* **Assignment**
Find every line below with the string "Facebook" and pick it out.

* **Recorded information**
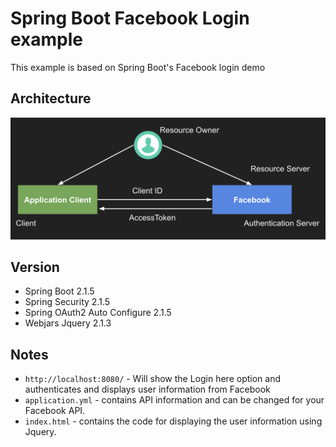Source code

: # Spring Boot Facebook Login example

This example is based on Spring Boot's Facebook login demo

## Architecture
<img src="./images/architecture.png" alt="architecture" />

## Version
- Spring Boot 2.1.5
- Spring Security 2.1.5
- Spring OAuth2 Auto Configure 2.1.5
- Webjars Jquery 2.1.3

## Notes
- `http://localhost:8080/` - Will show the Login here option and authenticates and displays user information from Facebook
- `application.yml` - contains API information and can be changed for your Facebook API.
- `index.html` - contains the code for displaying the user information using Jquery.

* **Solution**
: # Spring Boot Facebook Login example
This example is based on Spring Boot's Facebook login demo
- `http://localhost:8080/` - Will show the Login here option and authenticates and displays user information from Facebook
- `application.yml` - contains API information and can be changed for your Facebook API.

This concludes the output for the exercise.